Sin embargo, nada se dijo del otro gasoducto incluído por la UE entre sus planes prioritarios, el que conecta Portugal y España por la provincia zamorana, un proyecto aprobado por primera vez en una cumbre hispano-lusa celebrada precisamente en Zamora en 2009. Se trata del gasoducto que uniría Zamora con Bragança y que permitiría unir el sistema luso, con punto de entrada en sus puertos, con el nudo gasista que actualmente hay en Zamora. El proyecto contempla un total de 310 kilómetros y capacidad prevista de 142 GWh/d (gigavatios hora diarios). Esta infraestructura está entre las que esperaba su momento desde que el pasado verano Rajoy y Passos Coelho firmaran un pacto por el mercado gasista ibérico y apostaran por las interconexiones.

 

Entre las medidas de la declaración conjunta firmada en Madrid, destaca laadopción de  una estrategia común de los operadores de sistemas de transmisión de España, Portugal y Francia; o la creación de un nuevo Grupo regional de alto nivel para Europa sudoccidental que, con la participación de la Comisión Europea, supervisaría el progreso de los correspondientes proyectos y prestaría funciones de asesoramiento técnico.
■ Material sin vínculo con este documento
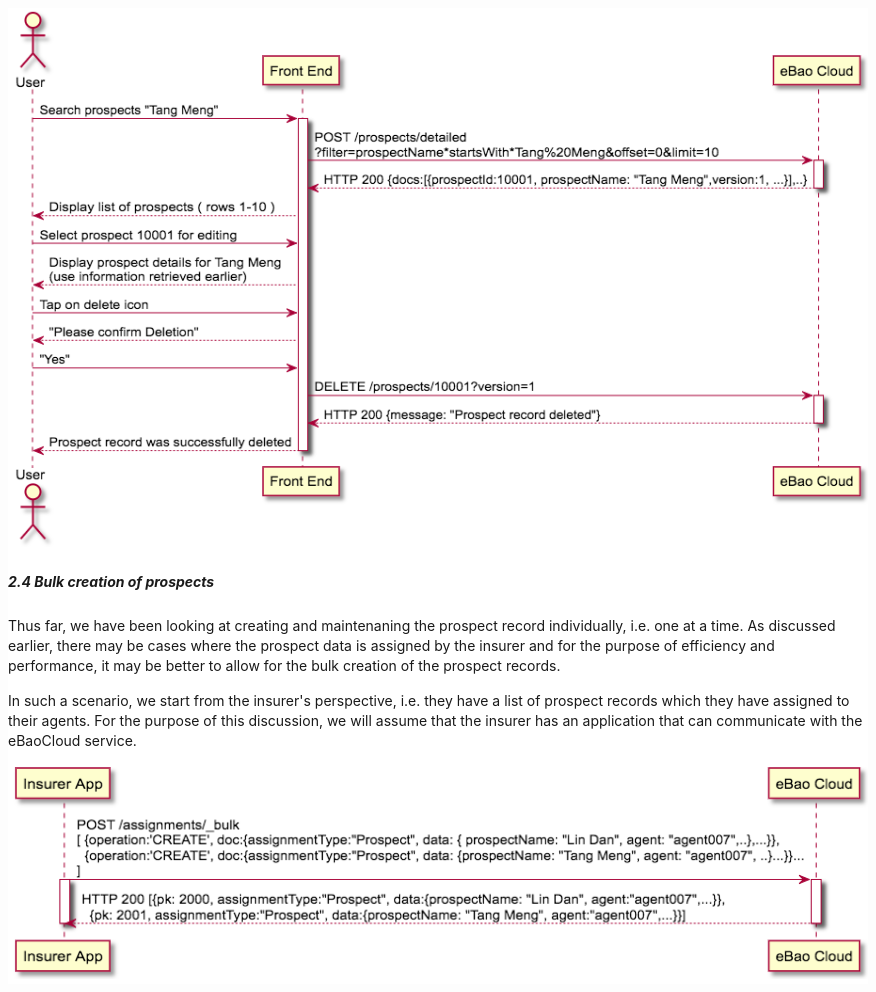 ![](https://github.com/yitchoong/cloudapi/blob/master/markdown/assets/14a74c04e7ac28ce7e93d6159d988428dec01be825cc8abc27948b22be77e18824d9235063af16f4d6fa0b276445dd305c0d9e2.png?0.009040338740235132)  

##### 2.4 Bulk creation of prospects

Thus far, we have been looking at creating and maintenaning the prospect record individually, i.e. one at a time. As discussed earlier, there may be cases where the prospect data is assigned by the insurer and for the purpose of efficiency and performance, it may be better to allow for the bulk creation of the prospect records.

In such a scenario, we start from the insurer's perspective, i.e. they have a list of prospect records which they have assigned to their agents. For the purpose of this discussion, we will assume that the insurer has an application that can communicate with the eBaoCloud service.

![](https://github.com/yitchoong/cloudapi/blob/master/markdown/assets/14a74c04e7ac28ce7e93d6159d988428dec01be825cc8abc27948b22be77e18824d9235063af16f4d6fa0b276445dd305c0d9e4.png?0.8513311398825445)  
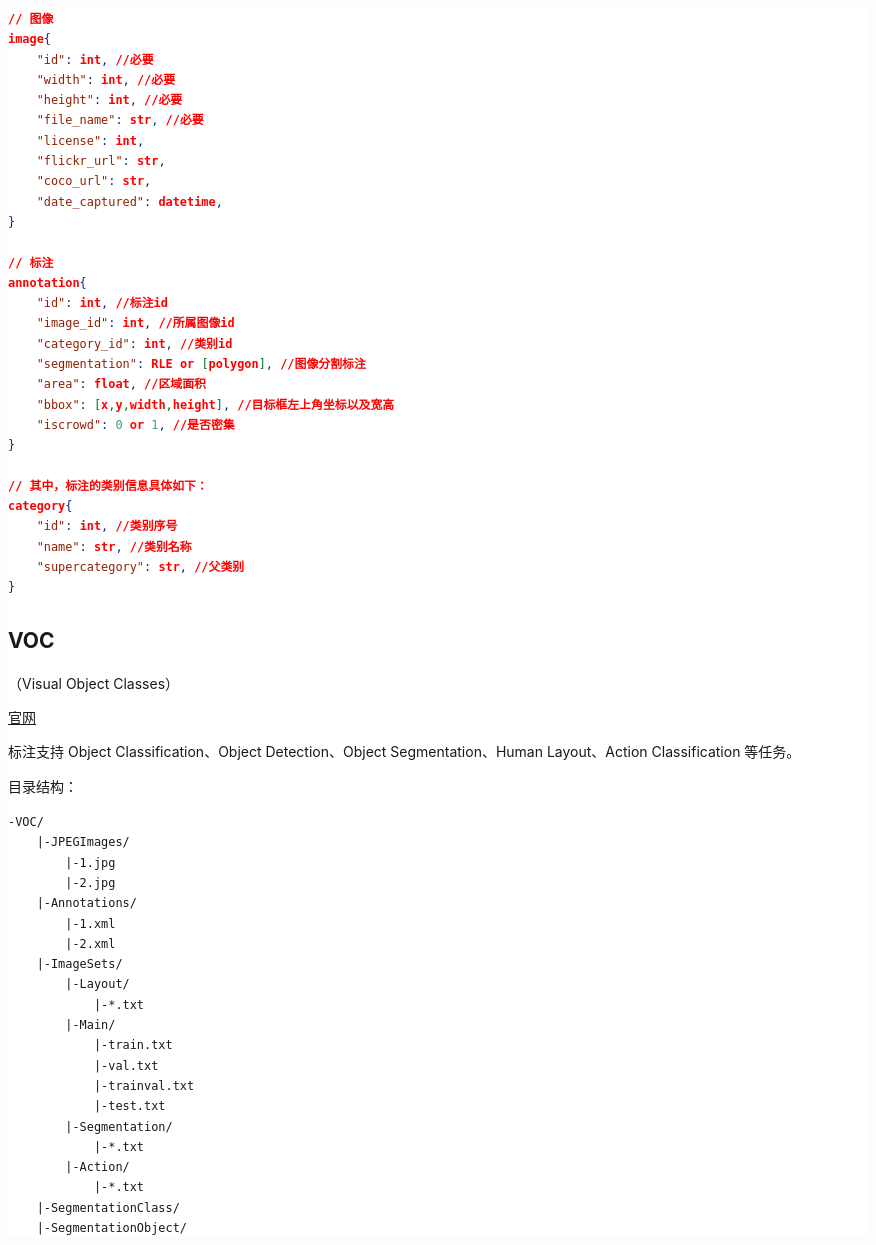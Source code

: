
 ```json
// 图像
image{
	"id": int, //必要
	"width": int, //必要
	"height": int, //必要
	"file_name": str, //必要
	"license": int,
	"flickr_url": str,
	"coco_url": str,
	"date_captured": datetime, 
}

// 标注
annotation{
	"id": int, //标注id
	"image_id": int, //所属图像id
	"category_id": int, //类别id
	"segmentation": RLE or [polygon], //图像分割标注
	"area": float, //区域面积
	"bbox": [x,y,width,height], //目标框左上角坐标以及宽高
	"iscrowd": 0 or 1, //是否密集
}

// 其中，标注的类别信息具体如下：
category{
	"id": int, //类别序号
	"name": str, //类别名称
	"supercategory": str, //父类别
}
```

## VOC

（Visual Object Classes）

[官网](http://host.robots.ox.ac.uk/pascal/VOC/)

标注支持 Object Classification、Object Detection、Object Segmentation、Human Layout、Action Classification 等任务。

目录结构：

```shell
-VOC/
	|-JPEGImages/
		|-1.jpg
		|-2.jpg
	|-Annotations/
		|-1.xml
		|-2.xml
	|-ImageSets/
		|-Layout/
			|-*.txt
		|-Main/
			|-train.txt
			|-val.txt
			|-trainval.txt
			|-test.txt
		|-Segmentation/
			|-*.txt
		|-Action/
			|-*.txt
	|-SegmentationClass/
	|-SegmentationObject/
```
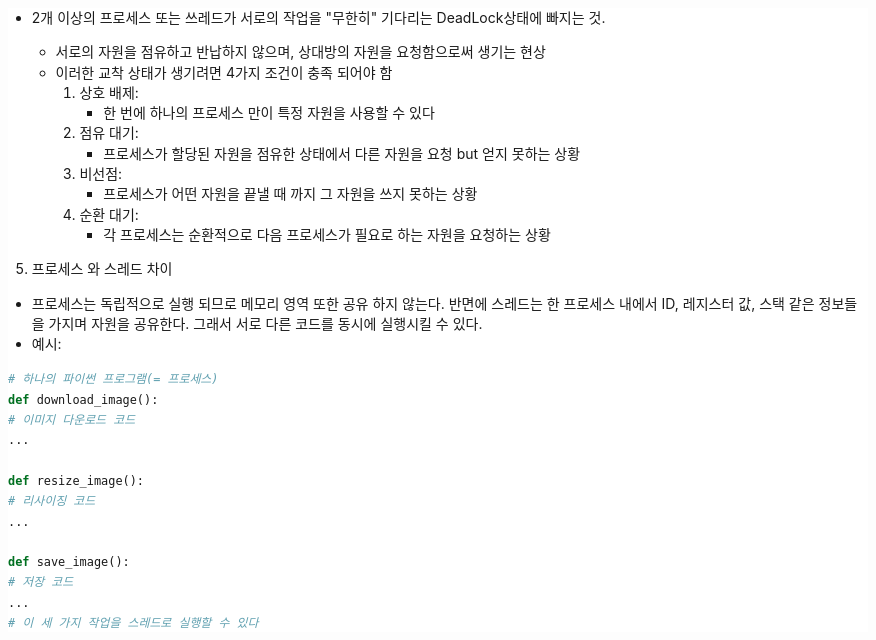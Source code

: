 - 2개 이상의 프로세스 또는 쓰레드가 서로의 작업을 "무한히" 기다리는 DeadLock상태에 빠지는 것.

    - 서로의 자원을 점유하고 반납하지 않으며, 상대방의 자원을 요청함으로써 생기는 현상
    - 이러한 교착 상태가 생기려면 4가지 조건이 충족 되어야 함
        1. 상호 배제:
            - 한 번에 하나의 프로세스 만이 특정 자원을 사용할 수 있다
        1. 점유 대기:
            - 프로세스가 할당된 자원을 점유한 상태에서 다른 자원을 요청 but 얻지 못하는 상황
        1. 비선점:
            - 프로세스가 어떤 자원을 끝낼 때 까지 그 자원을 쓰지 못하는 상황
        1. 순환 대기:
            - 각 프로세스는 순환적으로 다음 프로세스가 필요로 하는 자원을 요청하는 상황

5. 프로세스 와 스레드 차이
- 프로세스는 독립적으로 실행 되므로 메모리 영역 또한 공유 하지 않는다. 반면에 스레드는 한 프로세스 내에서 ID, 레지스터 값, 스택 같은 정보들을 가지며 자원을 공유한다. 그래서 서로 다른 코드를 동시에 실행시킬 수 있다. 
- 예시:

```python
# 하나의 파이썬 프로그램(= 프로세스)
def download_image():
# 이미지 다운로드 코드
...

def resize_image():
# 리사이징 코드
...

def save_image():
# 저장 코드
...
# 이 세 가지 작업을 스레드로 실행할 수 있다
```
Además, se ha establecido que tendrán prioridad para la financiación con el plan Juncker y se espera contar también con la ayuda del BEI.

 

Asimismo, los firmantes se congratulan de la reciente inauguración de la nueva línea de interconexión eléctrica entre España y Francia el pasado 20 de febrero, que duplica la capacidad de interconexión entre ambos países. Para garantizar el aprovechamiento completo de ella, se construirá un transformador desfasador, previsto para 2017, en Arkale (España).

 

 

OTROS PROYECTOS

 

Aún así, los tres países y la Comisión Europea consideran que debe acometerse "un esfuerzo complementario" para superar el actual nivel de interconexión y recalcan la importancia de llevar a cabo la interconexión eléctrica de Portugal y España, entre Vila Fria-Vila do Conde-Recarei (Portugal) y Beariz-Fontefría (España), que una vez concluida, permitirá al país luso alcanzar un nivel de interconexión del 10%.

 

Además, se trabajará en los proyectos de la Bahía de Vizcaya, ya incluido en la lista de proyectos de interés común y con un coste estimado de 1.900 millones de euros, así como de dos nuevos que cruzan los Pirineos para llegar al nivel de interconexión entre Francia y España a alrededor de 8.000 megavatios (MW). En concreto, de estos dos últimos proyectos, uno de ellos se desarrollaría por Cantegrit y Navarra o el País Vasco, y el otro, por Marsillon y Aragón, con costes estimados actualmente para cada uno de ellos de 900 y 1.200 millones de euros.

 

Las interconexiones constituyen una pieza clave de la Unión Energética, que busca el establecimiento efectivo, en el seno de la Unión Europea, de un mercado energético interior y de una política común de energía, ambos sectores muy importantes para las empresas, el medio ambiente, "pero sobre todo para los ciudadanos, ya que la energía podrá llegar a sus hogares a mejor precio, incrementando su bienestar", añadió Rajoy.

 

Por su parte, el presidente de la Comisión Europea, Jean-Claude Juncker, aseguró que si el Viejo Continente no consigue "que pueda fluir libremente la energía se habrá fracasado", por lo que pidió que todos los países de la Unión Europea se unan a este planteamiento. De esta manera, Juncker puntualizó que la unión energética constituye "una de las grandes prioridades de la Comisión Europea" y que acontecimientos como la cumbre de Madrid sirven "para plasmar a través de hechos las ideas a este respecto que siempre habíamos intercambiado".